[Collected data entries]
++++++++

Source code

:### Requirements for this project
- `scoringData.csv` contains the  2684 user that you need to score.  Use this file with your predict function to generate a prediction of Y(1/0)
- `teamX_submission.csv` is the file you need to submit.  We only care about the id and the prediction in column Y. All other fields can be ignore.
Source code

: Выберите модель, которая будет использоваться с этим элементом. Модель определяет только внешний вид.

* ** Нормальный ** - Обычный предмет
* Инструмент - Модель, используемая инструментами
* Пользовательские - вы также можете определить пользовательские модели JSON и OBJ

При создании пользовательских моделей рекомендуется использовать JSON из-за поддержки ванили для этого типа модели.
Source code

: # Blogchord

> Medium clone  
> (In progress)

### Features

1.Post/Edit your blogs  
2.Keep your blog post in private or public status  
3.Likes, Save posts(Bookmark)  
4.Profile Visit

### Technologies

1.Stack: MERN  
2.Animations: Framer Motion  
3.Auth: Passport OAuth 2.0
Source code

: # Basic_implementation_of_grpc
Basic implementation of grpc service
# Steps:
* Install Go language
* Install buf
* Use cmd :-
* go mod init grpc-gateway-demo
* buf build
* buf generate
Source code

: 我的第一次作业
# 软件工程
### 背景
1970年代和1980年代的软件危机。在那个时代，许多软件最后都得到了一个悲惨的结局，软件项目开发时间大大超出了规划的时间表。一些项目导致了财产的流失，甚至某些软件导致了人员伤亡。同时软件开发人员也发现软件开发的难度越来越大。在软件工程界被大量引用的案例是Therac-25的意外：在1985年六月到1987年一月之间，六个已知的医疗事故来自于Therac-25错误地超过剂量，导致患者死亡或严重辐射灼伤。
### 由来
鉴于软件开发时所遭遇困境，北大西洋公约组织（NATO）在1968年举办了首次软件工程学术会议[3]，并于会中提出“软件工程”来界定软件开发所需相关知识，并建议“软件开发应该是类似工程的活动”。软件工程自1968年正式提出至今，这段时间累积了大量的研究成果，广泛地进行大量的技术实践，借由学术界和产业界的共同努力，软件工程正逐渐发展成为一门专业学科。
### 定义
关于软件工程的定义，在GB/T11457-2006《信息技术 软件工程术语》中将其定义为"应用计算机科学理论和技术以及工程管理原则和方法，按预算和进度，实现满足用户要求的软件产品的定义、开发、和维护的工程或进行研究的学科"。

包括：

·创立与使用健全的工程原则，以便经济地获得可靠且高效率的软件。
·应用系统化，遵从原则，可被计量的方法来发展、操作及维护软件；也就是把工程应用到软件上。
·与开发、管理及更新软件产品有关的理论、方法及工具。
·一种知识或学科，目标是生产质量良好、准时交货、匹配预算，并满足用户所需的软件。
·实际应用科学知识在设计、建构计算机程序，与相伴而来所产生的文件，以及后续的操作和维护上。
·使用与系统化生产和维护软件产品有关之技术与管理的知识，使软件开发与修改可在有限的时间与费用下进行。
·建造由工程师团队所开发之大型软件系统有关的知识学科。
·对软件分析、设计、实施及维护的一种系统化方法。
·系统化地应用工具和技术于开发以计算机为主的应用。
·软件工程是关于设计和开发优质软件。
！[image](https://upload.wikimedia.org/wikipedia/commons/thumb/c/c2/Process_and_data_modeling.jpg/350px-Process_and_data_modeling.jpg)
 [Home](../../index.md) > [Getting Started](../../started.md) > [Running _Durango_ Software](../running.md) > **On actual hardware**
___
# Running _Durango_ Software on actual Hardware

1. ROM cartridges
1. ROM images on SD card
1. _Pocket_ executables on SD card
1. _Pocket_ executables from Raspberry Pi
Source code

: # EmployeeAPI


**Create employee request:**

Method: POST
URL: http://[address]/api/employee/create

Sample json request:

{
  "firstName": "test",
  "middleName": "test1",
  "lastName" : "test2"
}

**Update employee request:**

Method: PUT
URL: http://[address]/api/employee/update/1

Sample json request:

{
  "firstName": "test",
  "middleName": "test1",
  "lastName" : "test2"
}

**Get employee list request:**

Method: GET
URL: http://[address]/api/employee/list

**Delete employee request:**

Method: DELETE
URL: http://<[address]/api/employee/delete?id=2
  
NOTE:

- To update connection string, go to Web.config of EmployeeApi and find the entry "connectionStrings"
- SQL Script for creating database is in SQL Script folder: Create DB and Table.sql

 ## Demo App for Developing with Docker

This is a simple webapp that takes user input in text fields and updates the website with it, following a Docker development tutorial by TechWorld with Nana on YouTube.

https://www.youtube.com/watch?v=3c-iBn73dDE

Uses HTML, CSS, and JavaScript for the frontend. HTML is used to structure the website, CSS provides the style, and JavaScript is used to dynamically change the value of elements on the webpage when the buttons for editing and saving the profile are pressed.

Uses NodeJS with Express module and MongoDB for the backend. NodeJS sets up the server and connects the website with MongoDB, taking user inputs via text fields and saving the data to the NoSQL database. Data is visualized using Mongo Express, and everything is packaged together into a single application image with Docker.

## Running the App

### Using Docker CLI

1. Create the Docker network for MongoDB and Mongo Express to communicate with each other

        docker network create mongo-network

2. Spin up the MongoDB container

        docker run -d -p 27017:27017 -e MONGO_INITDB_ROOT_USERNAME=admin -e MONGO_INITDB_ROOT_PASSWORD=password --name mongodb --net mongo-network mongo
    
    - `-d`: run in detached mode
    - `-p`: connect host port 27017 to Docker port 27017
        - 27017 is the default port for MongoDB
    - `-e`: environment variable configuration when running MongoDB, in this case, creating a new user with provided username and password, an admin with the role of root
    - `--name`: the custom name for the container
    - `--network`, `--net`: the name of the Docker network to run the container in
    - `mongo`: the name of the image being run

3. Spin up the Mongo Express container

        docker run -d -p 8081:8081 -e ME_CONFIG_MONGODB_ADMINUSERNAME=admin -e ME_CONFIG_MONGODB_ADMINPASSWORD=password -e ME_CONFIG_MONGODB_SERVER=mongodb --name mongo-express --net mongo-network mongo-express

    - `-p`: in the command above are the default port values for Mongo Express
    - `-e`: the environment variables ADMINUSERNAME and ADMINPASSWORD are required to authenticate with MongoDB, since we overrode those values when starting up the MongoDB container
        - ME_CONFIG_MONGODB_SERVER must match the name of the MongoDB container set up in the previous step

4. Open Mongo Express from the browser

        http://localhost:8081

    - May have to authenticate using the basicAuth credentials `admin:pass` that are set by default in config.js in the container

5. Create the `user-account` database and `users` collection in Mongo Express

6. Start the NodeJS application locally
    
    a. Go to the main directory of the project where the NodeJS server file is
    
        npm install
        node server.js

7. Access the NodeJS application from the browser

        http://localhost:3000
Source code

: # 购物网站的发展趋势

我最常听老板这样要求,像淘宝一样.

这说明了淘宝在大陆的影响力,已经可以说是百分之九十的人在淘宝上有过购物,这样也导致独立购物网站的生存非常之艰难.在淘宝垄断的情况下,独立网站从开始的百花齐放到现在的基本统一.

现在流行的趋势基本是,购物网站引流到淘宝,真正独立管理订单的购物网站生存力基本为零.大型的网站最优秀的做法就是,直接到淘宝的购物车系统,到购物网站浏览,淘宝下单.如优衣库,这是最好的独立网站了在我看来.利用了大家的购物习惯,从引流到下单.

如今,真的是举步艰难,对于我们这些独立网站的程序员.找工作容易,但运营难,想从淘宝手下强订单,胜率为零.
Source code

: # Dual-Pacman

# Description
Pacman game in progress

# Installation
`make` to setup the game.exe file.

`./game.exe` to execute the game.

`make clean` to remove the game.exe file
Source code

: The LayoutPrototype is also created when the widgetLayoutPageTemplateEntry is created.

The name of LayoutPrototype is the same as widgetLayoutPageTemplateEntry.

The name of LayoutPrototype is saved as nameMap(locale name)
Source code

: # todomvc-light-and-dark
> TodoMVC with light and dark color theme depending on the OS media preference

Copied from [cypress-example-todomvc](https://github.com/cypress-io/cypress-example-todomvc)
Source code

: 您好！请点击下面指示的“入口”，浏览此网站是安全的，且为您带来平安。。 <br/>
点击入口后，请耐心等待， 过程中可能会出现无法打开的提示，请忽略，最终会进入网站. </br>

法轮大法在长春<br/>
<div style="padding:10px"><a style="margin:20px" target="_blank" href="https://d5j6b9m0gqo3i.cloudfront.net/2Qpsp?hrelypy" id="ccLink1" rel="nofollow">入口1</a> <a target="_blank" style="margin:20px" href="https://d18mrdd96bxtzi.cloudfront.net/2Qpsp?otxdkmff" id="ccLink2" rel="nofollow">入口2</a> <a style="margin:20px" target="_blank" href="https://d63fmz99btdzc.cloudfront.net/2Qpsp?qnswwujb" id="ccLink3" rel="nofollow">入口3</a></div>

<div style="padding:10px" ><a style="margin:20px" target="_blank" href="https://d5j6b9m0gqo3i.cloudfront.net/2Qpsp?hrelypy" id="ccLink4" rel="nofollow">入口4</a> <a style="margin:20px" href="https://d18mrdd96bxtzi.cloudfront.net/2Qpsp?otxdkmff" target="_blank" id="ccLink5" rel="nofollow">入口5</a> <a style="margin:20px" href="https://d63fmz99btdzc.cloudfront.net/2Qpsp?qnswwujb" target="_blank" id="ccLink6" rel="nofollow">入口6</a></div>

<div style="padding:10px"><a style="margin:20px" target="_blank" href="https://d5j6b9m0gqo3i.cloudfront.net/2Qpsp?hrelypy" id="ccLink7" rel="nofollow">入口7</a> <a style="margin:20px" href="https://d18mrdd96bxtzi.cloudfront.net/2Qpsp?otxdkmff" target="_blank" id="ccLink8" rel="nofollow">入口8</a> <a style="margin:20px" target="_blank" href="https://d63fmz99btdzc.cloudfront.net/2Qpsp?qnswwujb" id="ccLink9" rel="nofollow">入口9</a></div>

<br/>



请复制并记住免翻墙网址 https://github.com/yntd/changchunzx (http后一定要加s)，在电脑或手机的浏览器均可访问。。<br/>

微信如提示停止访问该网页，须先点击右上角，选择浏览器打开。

++++++++

— What you are asked to do —
With the first line being the one containing "This is a simple" and the last line the one containing "for the container", transcribe exactly the lines above that fall in that range.

— Answer box —
This is a simple webapp that takes user input in text fields and updates the website with it, following a Docker development tutorial by TechWorld with Nana on YouTube.

https://www.youtube.com/watch?v=3c-iBn73dDE

Uses HTML, CSS, and JavaScript for the frontend. HTML is used to structure the website, CSS provides the style, and JavaScript is used to dynamically change the value of elements on the webpage when the buttons for editing and saving the profile are pressed.

Uses NodeJS with Express module and MongoDB for the backend. NodeJS sets up the server and connects the website with MongoDB, taking user inputs via text fields and saving the data to the NoSQL database. Data is visualized using Mongo Express, and everything is packaged together into a single application image with Docker.

## Running the App

### Using Docker CLI

1. Create the Docker network for MongoDB and Mongo Express to communicate with each other

        docker network create mongo-network

2. Spin up the MongoDB container

        docker run -d -p 27017:27017 -e MONGO_INITDB_ROOT_USERNAME=admin -e MONGO_INITDB_ROOT_PASSWORD=password --name mongodb --net mongo-network mongo
    
    - `-d`: run in detached mode
    - `-p`: connect host port 27017 to Docker port 27017
        - 27017 is the default port for MongoDB
    - `-e`: environment variable configuration when running MongoDB, in this case, creating a new user with provided username and password, an admin with the role of root
    - `--name`: the custom name for the container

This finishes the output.